We’ll show **three approaches** to extract the **quote text** from the homepage:
1. **CSS selectors** (`select` / `select_one`)
2. **Tag & class** via `find_all`
3. **Direct iteration** over containers + element lookup

Each function will return `list[str]` (just the quotes). Make sure you’ve fetched HTML first.


In [14]:

from __future__ import annotations
from typing import List
from bs4 import BeautifulSoup

def quotes_via_css(html: str) -> List[str]:
    soup = BeautifulSoup(html, "html.parser")
    return [el.get_text(strip=True) for el in soup.select("div.quote span.text")]

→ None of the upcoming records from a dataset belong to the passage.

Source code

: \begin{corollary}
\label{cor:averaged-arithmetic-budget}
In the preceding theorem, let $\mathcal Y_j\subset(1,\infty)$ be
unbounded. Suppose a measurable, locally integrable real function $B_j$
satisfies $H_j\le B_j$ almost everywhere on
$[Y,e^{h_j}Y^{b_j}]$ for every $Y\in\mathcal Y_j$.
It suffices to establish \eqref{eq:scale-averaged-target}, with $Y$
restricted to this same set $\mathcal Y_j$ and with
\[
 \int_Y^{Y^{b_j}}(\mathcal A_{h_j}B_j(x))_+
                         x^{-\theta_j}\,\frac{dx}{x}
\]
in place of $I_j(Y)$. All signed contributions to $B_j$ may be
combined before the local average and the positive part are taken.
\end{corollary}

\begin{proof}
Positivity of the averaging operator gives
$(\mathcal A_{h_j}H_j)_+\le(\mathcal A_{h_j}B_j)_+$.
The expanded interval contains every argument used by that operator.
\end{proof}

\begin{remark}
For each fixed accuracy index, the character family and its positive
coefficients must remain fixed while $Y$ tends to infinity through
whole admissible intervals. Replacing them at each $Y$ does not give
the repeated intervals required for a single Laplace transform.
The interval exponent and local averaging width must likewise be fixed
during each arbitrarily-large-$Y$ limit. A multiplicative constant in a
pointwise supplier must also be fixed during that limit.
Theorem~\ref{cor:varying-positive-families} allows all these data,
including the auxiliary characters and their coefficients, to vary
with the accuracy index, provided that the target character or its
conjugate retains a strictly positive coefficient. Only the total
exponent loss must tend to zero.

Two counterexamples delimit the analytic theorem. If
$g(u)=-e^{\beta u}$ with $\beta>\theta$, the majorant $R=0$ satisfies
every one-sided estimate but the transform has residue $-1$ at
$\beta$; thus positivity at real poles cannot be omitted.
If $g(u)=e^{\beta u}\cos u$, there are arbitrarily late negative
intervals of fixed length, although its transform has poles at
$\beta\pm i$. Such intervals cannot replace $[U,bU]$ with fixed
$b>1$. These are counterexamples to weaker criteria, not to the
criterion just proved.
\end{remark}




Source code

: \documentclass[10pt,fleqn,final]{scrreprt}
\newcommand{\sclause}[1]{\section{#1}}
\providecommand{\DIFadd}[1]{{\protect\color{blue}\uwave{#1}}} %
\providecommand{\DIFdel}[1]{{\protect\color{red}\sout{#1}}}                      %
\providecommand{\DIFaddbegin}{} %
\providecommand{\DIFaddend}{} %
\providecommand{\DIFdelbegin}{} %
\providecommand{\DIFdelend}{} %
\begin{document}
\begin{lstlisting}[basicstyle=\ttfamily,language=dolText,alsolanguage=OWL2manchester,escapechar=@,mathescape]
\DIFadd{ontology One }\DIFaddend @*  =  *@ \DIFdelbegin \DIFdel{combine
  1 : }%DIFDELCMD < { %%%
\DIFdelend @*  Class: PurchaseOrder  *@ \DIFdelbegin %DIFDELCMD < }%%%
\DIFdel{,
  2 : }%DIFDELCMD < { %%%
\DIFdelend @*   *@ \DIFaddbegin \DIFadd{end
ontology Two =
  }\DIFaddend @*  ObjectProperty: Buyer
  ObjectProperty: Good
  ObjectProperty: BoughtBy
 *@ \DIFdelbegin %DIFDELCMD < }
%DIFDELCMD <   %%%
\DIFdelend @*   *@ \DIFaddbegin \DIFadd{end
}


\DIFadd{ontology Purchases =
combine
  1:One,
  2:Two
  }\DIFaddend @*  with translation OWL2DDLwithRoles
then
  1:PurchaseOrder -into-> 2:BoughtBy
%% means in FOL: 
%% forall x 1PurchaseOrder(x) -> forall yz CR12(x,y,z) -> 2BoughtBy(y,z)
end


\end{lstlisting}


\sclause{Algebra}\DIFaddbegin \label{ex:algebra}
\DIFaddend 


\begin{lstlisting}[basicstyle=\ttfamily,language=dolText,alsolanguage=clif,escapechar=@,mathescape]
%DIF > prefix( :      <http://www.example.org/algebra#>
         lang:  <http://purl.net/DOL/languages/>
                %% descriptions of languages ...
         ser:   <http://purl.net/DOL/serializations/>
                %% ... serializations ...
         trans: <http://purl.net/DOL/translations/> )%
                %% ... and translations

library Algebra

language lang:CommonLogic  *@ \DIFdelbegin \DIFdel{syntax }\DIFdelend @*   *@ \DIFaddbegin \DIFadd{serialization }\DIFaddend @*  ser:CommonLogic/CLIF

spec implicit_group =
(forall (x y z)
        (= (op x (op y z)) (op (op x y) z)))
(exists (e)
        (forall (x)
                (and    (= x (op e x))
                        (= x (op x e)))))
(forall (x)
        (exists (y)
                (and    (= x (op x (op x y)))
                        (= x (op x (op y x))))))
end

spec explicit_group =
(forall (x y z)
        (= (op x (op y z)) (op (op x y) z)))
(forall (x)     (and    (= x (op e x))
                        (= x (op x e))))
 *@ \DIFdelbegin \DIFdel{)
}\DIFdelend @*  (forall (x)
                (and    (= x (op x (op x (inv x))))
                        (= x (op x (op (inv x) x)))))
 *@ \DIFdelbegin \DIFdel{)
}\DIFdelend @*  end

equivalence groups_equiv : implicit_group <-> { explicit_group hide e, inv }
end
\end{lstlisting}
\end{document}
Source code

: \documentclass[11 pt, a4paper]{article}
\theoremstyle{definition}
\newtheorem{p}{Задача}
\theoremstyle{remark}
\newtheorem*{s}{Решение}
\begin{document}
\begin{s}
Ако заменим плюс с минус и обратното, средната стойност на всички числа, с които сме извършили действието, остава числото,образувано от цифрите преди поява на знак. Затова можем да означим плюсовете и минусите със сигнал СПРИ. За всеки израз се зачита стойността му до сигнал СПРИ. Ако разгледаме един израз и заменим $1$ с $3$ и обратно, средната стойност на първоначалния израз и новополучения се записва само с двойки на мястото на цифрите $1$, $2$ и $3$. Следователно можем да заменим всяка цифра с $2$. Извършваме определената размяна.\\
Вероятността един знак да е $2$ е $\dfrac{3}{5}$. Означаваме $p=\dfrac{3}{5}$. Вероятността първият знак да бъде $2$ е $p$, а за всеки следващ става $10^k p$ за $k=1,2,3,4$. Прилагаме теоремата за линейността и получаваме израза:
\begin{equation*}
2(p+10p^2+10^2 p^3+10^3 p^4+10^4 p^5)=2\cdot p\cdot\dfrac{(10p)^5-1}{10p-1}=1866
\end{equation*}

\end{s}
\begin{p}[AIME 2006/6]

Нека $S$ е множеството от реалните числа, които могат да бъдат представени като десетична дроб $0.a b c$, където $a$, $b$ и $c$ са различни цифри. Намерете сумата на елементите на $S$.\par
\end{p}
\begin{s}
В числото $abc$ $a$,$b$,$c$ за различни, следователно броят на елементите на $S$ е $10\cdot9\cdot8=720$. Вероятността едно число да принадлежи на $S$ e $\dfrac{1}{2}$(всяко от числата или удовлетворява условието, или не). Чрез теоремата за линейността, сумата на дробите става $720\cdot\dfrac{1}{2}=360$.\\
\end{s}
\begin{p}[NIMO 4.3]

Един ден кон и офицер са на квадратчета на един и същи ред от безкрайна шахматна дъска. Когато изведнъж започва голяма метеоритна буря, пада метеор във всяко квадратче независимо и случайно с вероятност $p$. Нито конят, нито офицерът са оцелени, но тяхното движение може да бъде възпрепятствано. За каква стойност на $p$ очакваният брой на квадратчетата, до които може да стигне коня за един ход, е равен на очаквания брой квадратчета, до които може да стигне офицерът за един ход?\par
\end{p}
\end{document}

def quotes_via_find_all(html: str) -> List[str]:
    soup = BeautifulSoup(html, "html.parser")
    quotes: List[str] = []
    for qdiv in soup.find_all("div", class_="quote"):
        text_span = qdiv.find("span", class_="text")
        if text_span:
            quotes.append(text_span.get_text(strip=True))
    return quotes

def quotes_via_iteration(html: str) -> List[str]:
    soup = BeautifulSoup(html, "html.parser")
    quotes: List[str] = []
    for container in soup.select("div.quote"):
        span = container.select_one("span.text")
        if span:
            quotes.append(span.get_text(strip=True))
    return quotes

try:
    page_html: str = fetch_html("https://quotes.toscrape.com/")
    print("CSS:", quotes_via_css(page_html)[:3])
    print("find_all:", quotes_via_find_all(page_html)[:3])
    print("iteration:", quotes_via_iteration(page_html)[:3])
except Exception as e:
    print(f"Skipping demo due to environment: {e}")


CSS: ['“The world as we have created it is a process of our thinking. It cannot be changed without changing our thinking.”', '“It is our choices, Harry, that show what we truly are, far more than our abilities.”', '“There are only two ways to live your life. One is as though nothing is a miracle. The other is as though everything is a miracle.”']
find_all: ['“The world as we have created it is a process of our thinking. It cannot be changed without changing our thinking.”', '“It is our choices, Harry, that show what we truly are, far more than our abilities.”', '“There are only two ways to live your life. One is as though nothing is a miracle. The other is as though everything is a miracle.”']
iteration: ['“The world as we have created it is a process of our thinking. It cannot be changed without changing our thinking.”', '“It is our choices, Harry, that show what we truly are, far more than our abilities.”', '“There are only two ways to live your life. One is as though nothing is a mi


## 6) More Parsing — Quotes, Authors, Tags

Now we’ll extract a **tuple** for each quote:  
`(quote_text: str, author: str, tags: list[str])`

We’ll also show how to **follow pagination** (clicking “Next”) to get multiple pages.


In [15]:

from __future__ import annotations
from typing import List, Tuple, Optional
from bs4 import BeautifulSoup
from urllib.parse import urljoin

QuoteRow = Tuple[str, str, List[str]]  # (quote, author, tags)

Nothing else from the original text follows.